A key concern of Graham’s is why Clytemnestra must suffer guilt for crimes from which other perpetrators have been absolved. There’s a happy ending for her according to the program notes: “Clytemnestra resolves the terrible conflicts of her life and heart”. I’m not so sure. At the conclusion of Graham’s version isn’t Clytemnestra about to relive her life and, haunted by memories, commit the same sins once more?
Remarkably absent from the choreography is decoration. None is to be found in the chilling scene in which Clytemnestra goads Agamemnon to step on “sacred ground”. She holds out her palm and he places his foot on it, her subservience and submissiveness listfully pumping up his sense of power and gratifying his sexual arousal. Clytemnestra’s palm is a step to perdition for Agamemnon and once he walks where only gods may alight, his fate is sealed. Death follows him, step by step. Any other choreographer would have had Agamemnon dance a variation on the cloth that covers the path of the gods. Graham restricts the sequence to action. It is action, though, with its own dynamic. In Agamemnon’s walk, an interplay of force and pause portrays all that he was - heedless boy, bully but also a man too proud and yet brave. In another scene, Clytemnestra’s lover Aegisthus watches her with relish. He doesn’t dance out his feelings or his charm but makes us acutely aware of both as he sits, reclining like a question mark, lightly strumming the royal purple veil Clytemnestra had discarded.
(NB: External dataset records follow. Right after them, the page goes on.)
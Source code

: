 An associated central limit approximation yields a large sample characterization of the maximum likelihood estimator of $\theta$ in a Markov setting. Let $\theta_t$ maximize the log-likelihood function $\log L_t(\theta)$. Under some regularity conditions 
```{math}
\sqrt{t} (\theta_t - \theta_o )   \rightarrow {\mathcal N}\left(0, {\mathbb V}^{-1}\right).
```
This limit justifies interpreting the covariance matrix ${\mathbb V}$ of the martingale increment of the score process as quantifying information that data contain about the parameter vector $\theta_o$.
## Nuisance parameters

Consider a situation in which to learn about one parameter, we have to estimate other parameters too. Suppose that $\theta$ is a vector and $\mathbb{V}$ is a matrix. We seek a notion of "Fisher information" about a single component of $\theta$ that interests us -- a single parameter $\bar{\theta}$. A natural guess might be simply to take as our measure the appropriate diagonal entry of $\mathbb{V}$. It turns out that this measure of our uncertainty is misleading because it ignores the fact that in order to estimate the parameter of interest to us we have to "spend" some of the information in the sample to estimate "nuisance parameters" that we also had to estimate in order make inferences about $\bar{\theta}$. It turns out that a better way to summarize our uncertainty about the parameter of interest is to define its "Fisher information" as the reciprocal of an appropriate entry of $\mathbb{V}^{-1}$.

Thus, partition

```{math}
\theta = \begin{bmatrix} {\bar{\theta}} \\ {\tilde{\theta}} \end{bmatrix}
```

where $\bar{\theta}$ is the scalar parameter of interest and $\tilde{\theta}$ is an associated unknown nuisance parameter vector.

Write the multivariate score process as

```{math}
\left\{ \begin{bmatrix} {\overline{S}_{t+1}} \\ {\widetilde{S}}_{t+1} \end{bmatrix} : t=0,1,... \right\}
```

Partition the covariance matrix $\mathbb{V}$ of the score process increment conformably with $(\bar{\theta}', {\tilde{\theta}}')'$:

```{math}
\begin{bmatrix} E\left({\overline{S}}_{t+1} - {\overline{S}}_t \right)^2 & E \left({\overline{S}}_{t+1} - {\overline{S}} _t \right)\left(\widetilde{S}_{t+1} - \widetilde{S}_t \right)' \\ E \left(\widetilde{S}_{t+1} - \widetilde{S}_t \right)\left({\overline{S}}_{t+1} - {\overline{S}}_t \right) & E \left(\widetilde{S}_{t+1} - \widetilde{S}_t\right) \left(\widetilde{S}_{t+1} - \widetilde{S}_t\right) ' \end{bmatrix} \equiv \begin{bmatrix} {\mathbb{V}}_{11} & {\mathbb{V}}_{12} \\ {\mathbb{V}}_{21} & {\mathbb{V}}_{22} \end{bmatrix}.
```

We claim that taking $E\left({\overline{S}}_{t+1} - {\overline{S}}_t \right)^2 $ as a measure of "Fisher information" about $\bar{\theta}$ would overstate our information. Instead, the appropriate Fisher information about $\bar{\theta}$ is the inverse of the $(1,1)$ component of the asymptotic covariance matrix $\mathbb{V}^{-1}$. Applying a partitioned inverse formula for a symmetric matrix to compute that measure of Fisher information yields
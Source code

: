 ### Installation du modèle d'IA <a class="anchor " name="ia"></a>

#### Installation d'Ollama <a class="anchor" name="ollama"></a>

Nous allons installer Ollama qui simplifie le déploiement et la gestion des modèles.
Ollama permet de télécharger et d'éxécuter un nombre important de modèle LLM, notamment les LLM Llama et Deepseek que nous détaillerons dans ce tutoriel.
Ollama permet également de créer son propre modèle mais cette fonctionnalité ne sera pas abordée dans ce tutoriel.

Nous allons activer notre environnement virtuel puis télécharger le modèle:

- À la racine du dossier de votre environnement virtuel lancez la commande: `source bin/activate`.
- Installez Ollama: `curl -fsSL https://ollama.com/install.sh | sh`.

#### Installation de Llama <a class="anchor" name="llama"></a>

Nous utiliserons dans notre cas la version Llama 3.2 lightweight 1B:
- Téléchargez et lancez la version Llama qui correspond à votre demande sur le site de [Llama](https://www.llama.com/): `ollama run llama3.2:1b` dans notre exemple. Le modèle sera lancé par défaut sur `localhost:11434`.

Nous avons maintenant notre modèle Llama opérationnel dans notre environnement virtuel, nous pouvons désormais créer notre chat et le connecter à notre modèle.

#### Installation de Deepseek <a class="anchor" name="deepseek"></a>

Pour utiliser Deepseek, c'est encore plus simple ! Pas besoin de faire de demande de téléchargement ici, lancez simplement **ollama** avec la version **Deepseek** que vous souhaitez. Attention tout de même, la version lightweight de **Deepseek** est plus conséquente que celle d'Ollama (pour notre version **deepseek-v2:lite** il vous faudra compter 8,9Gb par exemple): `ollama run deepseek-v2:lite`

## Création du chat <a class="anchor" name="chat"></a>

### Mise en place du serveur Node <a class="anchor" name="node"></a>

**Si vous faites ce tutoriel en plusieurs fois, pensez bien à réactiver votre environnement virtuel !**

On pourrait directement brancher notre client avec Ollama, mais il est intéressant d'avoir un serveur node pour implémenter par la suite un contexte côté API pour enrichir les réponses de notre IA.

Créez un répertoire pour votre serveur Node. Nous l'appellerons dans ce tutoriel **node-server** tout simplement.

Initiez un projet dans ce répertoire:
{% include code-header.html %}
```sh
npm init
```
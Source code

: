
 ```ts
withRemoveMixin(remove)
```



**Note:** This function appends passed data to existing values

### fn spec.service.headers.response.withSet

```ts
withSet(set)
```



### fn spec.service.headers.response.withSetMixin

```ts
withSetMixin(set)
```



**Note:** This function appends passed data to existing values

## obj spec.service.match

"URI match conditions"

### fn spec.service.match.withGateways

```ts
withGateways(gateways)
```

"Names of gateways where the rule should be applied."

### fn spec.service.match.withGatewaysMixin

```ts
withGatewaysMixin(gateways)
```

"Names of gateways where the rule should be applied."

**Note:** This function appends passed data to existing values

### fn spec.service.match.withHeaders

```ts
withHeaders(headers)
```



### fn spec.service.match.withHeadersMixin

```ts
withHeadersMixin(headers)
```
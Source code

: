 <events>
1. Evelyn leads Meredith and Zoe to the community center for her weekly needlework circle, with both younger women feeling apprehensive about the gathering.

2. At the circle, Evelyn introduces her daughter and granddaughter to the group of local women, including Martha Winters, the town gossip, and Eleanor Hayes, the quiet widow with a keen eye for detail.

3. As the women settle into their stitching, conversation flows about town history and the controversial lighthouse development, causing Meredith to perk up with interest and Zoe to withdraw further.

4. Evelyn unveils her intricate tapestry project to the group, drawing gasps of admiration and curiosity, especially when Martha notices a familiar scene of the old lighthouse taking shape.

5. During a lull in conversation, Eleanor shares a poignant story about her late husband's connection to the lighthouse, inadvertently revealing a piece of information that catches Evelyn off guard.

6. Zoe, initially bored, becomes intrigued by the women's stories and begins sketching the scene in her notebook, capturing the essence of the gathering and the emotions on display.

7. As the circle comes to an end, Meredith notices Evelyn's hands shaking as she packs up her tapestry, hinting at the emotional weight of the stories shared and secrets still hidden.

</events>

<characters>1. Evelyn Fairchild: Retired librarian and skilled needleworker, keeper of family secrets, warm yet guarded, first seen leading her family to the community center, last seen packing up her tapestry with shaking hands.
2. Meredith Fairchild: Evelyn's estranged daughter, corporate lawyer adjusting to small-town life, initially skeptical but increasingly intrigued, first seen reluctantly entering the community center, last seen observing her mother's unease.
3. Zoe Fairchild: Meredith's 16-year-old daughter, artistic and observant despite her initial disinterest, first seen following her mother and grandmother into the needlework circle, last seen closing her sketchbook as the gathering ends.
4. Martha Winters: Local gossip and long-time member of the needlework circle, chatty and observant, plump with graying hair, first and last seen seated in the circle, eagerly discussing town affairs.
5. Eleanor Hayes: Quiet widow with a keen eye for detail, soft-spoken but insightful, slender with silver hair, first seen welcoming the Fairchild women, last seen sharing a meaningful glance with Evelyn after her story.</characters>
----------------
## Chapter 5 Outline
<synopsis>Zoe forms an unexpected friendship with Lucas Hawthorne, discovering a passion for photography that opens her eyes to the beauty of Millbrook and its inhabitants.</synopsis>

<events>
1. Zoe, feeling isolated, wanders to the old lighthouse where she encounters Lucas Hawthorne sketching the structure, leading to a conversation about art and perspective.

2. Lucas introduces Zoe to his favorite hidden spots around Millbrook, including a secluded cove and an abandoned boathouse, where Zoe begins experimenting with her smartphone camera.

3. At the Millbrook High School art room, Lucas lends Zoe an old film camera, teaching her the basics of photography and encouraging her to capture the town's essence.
This new production has toured Greece but was receiving its American premiere. There are lapses. The super-titles need rewriting by a poet. The bright and dark of the lighting scheme, I suspect, was more vivid when Jean Rosenthal was in charge. In the opening night cast, Fang-Yi Sheu was too agile a Clytemnestra. Graham’s struggle with the role (she was in her 60s when she first danced it) was part of her performance’s fascination. Sheu may age into the part. Tadej Brdnik had the contrary problem. He’s become a man whereas his character, Orestes, as Clytemnestra’s son, should show traces of boyishness. How would Brdnik be as Agamemnon? Mauricio Nardi, who used to be thin for a Graham dancer, has filled out to be a seductive Aegisthus. Carrie Ellmore-Tallitsch’s Helen, David Martinez’s King Hades and especially Blakeley White-McGuire’s Cassandra were eye catching.
Graham lived a long time and her company changed. Once there were dancers with Graham-only training – impossible today. Still, the current company brings life to the choreography’s structure. “Clytemnestra” is reborn.